Coba perhatikan gambar
pamfler pasangan Cabup Cawabup tersebut. Nampak gambar tersebut
didominasi warna hijau dan merah, yang mungkin bisa ditebak secara
instan, bahwasanya itu adalah gambar lambang partai-partai pengusung
kedua pasangan tersebut.
Hal ini bisa kita maknai
bahwasanya Abuya Busyro Karim diusung oleh Partai Kebangkitan Bangsa
(PKB) yang memang warna partainya menggunakan warna dominan hijau,
sekaligus juga warna hijau identik dengan warna Islam. Sedangkan
pasangannya Ahmad Fauzi diusung oleh Partai Demokrasi Indonesia
Perjuangan (PDI-P) yang juga dikenal dengan dominasi warna merah
sebagai lambangnya, sekaligus juga menjadi simbol nasionalisme bung
Karno.
Sampai hal tersebut
nampaknya tidak ada yang bermasalah, karena hal itu memang sudah
menjadi biasa dan tidak perlu diperdebatkan.

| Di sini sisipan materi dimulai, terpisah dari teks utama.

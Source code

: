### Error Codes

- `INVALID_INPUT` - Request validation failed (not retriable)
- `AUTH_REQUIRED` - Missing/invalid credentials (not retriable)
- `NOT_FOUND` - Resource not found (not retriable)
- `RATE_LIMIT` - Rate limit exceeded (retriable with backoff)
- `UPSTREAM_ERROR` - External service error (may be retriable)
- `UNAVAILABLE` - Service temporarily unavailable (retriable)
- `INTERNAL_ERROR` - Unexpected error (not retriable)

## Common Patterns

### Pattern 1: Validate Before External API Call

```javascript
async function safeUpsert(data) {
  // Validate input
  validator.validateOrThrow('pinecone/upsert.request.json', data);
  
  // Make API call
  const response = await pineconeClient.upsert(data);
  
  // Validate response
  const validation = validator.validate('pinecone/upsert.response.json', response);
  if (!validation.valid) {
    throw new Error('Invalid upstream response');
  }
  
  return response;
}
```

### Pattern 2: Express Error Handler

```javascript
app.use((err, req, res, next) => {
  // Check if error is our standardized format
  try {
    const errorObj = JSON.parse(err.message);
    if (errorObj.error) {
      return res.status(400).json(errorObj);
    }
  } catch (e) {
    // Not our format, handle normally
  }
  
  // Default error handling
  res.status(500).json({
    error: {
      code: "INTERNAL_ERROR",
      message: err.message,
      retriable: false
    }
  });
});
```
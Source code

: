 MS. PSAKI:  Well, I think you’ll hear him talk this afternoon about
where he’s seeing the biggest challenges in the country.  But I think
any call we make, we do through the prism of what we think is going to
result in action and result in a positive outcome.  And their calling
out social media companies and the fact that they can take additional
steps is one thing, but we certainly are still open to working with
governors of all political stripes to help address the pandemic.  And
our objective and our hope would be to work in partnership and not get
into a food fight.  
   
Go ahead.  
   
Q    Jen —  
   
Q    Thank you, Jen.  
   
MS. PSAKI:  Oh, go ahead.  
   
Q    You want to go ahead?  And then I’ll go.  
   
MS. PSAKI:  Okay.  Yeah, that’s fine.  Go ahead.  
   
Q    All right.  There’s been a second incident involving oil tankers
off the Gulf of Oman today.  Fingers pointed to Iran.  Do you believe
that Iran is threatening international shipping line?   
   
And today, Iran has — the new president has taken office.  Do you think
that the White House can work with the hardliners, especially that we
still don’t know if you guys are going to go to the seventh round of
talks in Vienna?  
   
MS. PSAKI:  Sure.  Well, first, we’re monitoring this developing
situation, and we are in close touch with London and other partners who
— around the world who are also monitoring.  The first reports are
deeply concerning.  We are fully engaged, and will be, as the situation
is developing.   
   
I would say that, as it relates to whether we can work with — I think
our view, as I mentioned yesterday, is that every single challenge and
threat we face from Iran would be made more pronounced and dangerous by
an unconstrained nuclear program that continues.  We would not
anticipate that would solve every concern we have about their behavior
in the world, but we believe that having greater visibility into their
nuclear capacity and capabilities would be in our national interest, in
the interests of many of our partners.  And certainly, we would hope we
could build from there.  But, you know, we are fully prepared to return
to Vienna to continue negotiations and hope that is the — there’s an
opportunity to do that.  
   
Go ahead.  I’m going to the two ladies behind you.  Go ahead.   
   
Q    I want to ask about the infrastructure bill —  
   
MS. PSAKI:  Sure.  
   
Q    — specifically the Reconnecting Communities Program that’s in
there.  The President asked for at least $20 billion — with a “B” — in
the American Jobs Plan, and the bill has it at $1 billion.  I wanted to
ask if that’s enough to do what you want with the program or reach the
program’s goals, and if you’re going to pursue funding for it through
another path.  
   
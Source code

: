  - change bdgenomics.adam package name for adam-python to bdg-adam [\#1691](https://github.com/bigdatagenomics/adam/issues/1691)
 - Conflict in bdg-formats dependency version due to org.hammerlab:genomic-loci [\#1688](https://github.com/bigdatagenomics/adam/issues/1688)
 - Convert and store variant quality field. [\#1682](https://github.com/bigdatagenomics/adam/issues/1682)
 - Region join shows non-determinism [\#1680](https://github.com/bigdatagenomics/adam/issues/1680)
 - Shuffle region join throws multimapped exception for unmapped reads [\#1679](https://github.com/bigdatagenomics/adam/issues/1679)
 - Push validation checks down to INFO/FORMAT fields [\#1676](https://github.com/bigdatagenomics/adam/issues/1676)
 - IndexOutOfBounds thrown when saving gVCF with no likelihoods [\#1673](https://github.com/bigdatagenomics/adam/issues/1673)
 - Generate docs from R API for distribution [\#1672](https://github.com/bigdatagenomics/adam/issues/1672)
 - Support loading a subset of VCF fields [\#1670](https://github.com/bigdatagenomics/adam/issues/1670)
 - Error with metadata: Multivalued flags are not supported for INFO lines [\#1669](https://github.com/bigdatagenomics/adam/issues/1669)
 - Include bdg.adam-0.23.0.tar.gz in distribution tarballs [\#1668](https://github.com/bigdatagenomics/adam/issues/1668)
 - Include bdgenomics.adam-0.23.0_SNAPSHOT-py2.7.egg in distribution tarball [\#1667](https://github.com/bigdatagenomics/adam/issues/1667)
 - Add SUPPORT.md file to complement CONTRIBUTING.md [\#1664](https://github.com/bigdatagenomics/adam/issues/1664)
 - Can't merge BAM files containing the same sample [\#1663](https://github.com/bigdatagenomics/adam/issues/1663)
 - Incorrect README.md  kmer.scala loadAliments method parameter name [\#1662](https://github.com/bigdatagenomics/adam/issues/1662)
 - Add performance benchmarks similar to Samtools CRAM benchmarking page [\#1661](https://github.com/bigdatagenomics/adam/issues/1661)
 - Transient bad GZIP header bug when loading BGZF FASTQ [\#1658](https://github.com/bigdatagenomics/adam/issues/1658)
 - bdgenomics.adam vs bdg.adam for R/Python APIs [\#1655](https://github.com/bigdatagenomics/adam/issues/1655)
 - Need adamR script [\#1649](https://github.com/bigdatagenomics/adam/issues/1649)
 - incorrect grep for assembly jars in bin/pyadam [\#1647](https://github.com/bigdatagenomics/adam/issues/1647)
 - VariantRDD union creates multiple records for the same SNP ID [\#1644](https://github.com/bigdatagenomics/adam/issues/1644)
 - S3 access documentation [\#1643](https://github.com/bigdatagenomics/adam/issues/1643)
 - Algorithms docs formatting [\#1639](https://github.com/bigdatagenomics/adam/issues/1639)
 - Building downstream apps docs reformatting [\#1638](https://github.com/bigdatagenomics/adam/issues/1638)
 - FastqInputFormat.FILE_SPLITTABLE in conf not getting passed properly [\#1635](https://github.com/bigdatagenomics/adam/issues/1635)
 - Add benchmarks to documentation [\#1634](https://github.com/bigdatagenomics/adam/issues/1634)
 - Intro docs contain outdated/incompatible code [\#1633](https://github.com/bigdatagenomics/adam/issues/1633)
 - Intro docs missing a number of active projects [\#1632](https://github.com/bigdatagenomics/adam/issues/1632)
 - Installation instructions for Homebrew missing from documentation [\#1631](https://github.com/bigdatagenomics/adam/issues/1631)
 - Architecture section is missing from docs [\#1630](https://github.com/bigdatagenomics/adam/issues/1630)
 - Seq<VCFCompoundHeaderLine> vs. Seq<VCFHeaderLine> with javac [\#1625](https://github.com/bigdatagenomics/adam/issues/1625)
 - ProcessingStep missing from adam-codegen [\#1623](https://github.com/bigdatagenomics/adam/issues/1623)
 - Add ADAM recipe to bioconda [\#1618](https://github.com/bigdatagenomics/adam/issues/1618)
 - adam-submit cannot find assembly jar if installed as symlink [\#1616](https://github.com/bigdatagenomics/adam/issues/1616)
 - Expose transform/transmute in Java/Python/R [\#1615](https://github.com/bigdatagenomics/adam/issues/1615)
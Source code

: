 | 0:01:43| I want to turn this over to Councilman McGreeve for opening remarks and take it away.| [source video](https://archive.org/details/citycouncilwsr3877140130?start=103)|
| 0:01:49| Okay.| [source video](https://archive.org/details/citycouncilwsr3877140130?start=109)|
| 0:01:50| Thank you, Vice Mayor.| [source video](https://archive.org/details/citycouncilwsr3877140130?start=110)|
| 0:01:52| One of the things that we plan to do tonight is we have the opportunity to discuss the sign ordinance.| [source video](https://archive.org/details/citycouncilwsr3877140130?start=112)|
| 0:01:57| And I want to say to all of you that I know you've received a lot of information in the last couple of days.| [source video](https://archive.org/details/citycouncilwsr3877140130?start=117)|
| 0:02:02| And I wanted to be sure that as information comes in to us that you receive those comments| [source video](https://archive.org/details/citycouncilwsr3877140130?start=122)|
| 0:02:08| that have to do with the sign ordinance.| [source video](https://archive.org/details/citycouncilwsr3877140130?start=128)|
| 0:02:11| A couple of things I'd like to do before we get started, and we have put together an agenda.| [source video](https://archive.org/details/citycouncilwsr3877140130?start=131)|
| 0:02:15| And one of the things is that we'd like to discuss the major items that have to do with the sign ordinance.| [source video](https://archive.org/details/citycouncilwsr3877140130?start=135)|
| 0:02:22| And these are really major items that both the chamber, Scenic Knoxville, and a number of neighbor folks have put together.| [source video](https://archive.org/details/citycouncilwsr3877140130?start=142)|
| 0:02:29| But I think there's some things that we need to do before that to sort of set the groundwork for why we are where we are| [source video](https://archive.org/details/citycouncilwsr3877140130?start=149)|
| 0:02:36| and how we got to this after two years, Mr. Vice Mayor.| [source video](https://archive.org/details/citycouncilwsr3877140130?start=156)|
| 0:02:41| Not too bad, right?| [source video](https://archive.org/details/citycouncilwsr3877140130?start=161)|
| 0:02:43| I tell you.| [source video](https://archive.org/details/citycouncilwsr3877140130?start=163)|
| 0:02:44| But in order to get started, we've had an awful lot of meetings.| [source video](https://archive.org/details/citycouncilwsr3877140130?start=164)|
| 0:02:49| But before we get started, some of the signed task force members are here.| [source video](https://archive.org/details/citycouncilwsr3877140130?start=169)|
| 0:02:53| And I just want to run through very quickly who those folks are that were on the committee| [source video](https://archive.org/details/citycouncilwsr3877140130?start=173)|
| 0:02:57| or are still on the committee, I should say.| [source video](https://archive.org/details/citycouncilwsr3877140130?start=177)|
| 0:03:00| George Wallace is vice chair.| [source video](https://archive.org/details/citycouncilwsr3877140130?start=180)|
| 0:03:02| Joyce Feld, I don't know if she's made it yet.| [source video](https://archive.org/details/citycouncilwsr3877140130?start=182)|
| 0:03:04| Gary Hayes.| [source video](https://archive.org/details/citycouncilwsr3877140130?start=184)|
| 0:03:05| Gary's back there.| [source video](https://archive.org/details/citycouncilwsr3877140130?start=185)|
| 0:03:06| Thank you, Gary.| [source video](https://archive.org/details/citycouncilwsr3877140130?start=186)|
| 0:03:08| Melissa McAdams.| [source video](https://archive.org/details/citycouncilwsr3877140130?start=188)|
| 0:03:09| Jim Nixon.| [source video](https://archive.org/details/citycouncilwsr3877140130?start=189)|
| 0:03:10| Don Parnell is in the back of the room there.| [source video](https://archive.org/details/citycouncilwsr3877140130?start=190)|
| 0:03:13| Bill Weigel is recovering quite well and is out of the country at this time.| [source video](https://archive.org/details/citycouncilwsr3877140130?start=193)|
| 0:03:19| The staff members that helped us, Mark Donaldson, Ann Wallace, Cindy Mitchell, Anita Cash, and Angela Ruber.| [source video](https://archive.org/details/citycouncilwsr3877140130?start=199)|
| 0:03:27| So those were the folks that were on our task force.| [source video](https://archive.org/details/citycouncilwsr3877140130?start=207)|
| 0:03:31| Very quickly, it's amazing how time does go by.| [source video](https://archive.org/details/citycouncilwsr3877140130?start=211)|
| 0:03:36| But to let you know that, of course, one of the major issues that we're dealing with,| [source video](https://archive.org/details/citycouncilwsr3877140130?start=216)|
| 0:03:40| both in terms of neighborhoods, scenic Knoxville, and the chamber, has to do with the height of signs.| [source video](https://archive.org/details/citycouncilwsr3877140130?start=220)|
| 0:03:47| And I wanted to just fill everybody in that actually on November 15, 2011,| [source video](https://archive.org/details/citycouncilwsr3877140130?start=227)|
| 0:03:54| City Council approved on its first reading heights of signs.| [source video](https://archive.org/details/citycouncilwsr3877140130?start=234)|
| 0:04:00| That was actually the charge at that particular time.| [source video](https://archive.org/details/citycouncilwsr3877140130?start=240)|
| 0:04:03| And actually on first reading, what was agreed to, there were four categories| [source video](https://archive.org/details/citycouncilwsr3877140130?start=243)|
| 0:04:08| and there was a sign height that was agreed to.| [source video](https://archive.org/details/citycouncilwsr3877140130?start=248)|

Namun setelah melihat
tulisan yang diwarnai dengan warna berbeda, yang satu berwarna hijau
dan yang lain berwarna merah, dan kebetulan yang berwarna hijau
berbunyi begini: “BANGUN DESA”, dan yang berwarna merah berbunyi:
“NATA KOTA”. Apakah tidak mungkin hal tersebut tersirat makna
tersendiri terkait dengan personal ataupun partai pengusungnya?
Pikiran penulis berputar
mencoba menerka-nerka: “apa mungkin maksudnya untuk urusan
desa-desa serahkan saja kepada partai hijau? Atau kepada sang cabup?,
kemudian untuk urusan yang berkaitan dengan kota akan ditangani
partai merah? Atau kepada si cawabup?”. Atau ada makna lain yang
sebenarnya tidak boleh diungkap berkaitan dengan pemilihan kata
dengan warna tertentu? Wallahu a'lam bisshawab.